Thursday, April 22, 2021

A Brief History On Tattooing

 

Tattoos are fairly common among the young and old. On average more than 20% of people between 18-29 years have at least one tattoo. The artificial marks are considered a form of expression and an aesthetic on the skin. However, the concept of tattoos is not recent. 

 
The art form has existed for centuries dating back to as early as 3300 BC. Charles Darwin, the ‘father’ of evolution, believed every country in the world practiced tattooing and other forms of permanent body decoration. 
 
Early Tattoos
Otzi the iceman is perhaps the earliest evidence of tattooing in early civilizations. Otzi is a mummified human found in the Schnalstal glacier in the Alps. The mummy dates back to 3300BC and offers a wealth of information on early civilisations in Europe.

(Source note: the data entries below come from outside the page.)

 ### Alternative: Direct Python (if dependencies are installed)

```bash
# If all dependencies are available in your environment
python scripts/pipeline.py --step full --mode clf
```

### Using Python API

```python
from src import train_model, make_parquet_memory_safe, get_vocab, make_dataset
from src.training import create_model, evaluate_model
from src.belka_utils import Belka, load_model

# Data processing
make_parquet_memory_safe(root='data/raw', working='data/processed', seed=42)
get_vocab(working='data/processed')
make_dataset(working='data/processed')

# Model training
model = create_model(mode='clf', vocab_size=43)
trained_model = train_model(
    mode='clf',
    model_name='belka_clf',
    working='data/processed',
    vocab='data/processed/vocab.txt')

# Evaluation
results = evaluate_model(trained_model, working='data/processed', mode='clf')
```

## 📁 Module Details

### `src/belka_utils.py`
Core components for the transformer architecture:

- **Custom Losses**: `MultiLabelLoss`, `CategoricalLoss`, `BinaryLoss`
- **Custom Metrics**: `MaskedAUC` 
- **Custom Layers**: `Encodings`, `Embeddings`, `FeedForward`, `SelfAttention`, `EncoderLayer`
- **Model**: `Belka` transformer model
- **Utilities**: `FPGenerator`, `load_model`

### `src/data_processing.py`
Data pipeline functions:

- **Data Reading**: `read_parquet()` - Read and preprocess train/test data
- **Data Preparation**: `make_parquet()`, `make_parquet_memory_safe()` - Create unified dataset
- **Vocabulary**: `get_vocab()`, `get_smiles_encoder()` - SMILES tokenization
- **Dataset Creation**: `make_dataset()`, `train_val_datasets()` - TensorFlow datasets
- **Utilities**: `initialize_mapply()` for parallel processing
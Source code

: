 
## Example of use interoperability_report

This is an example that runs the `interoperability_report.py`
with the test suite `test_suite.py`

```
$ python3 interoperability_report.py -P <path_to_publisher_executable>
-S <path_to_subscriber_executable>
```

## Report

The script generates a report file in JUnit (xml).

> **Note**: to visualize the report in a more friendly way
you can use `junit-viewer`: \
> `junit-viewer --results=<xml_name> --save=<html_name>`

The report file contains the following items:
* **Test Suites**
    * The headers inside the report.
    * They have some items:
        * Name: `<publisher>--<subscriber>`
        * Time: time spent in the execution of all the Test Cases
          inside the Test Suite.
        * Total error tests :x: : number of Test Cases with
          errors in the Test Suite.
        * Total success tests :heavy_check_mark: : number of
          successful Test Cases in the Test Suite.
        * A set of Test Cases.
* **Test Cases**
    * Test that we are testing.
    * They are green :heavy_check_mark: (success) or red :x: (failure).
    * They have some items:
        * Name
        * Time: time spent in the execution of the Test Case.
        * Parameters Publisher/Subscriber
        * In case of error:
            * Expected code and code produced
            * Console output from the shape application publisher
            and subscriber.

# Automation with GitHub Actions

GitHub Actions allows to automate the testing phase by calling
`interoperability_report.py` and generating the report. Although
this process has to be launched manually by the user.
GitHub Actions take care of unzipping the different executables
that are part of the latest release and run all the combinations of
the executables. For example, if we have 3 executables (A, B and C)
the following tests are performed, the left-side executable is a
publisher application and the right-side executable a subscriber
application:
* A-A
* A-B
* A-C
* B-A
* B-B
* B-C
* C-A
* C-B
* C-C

The mummified skin of Otzi had a total of 57 tattoos. 
 
Several of the tattoos were around acupuncture points supporting the theory that they were done for medical reasons. After investigations on the mummified skin, no conclusive answer was given for how Otzi’s tattoos were made. However, there was evidence soot was used.
 
In ancient Egypt, evidence of tattooing exists in archeological records. Figurines illustrate the existence of tattooing among the people. Actual mummies with tattoos have also been discovered. The seven Deir el -Medina mummies all had different tattoos of crosses, baboons and hieroglyphics. The tattoos were spotted in 2016 after thorough studies on the mummies. 
 
Unfortunately, the resins used in mummification made it hard to identify the marks on initial discovery of the mummies. Nonetheless, more than 30 individual tattoos were found on the mummies. In 2018 figurative tattoos were discovered on 5,000 year old Egyptian mummies. 
 
Tattoos have also been reported on more than 10 mummies from ancient Egypt providing strong evidence for the art form in early civilisations. Across Europe and Asia, evidence for tattooing has been discovered from archeological discoveries. The evidence also suggests women, men and children had tattoos.
 
How Tattoos Spread
There is strong evidence that some civilisations adopted tattooing from interactions with different cultures. Migration and trading led to the development of tattooing. Women from India and the Middle East were skilled tattooists and provided tattoos to inhabitants in regions as far as Eastern Europe. At the beginning of Christianity, the Scythians were responsible for spreading tattooing from Siberia to Europe. 
 
Similarities have been identified between traditional tattoos in several areas across the world. In South- East Asia men from different regions had similar tattoos that extended from the waist to the knees. In the Arctic and along the west coast of America, women had tattoos on their cheeks and chin with similar patterns. Sailors from Europe also imitated tattoos from South -Sea islanders. Trade of prisoners and slavery also led to the spread of tattooing across the continents. 
 
What the Tattoos Meant
It’s hard to say the original meanings of many tattoos since some were imitated. Nonetheless, tattoos have been used to distinguish individuals within a group and groups within a society. Historical evidence suggests tattoos were used as marks of distinction. The tattoos were made on warriors and leaders. 
 
Moreover, the marks were used to signify a transition to adulthood for both men and women. On the other hand, tattoos were also used to shame individuals. Other social statuses marked by tattoos included; marriage, class, age and power. Tattoos were also used to identify allies. Among women, the marks were considered marks of beauty.  
 
Currently, there are only a few parts of the world with indigenous tattooing. The art form has seen numerous developments but it still echoes most of the influences from early civilisations. We still walk into tattoo parlours for the same reasons our ancestors put tattoo marks on their skin; beauty, status, identification and expression. These reasons are timeless. 
 
Therefore, you can be certain that the desire you have to get a tattoo was shared by your ancestors.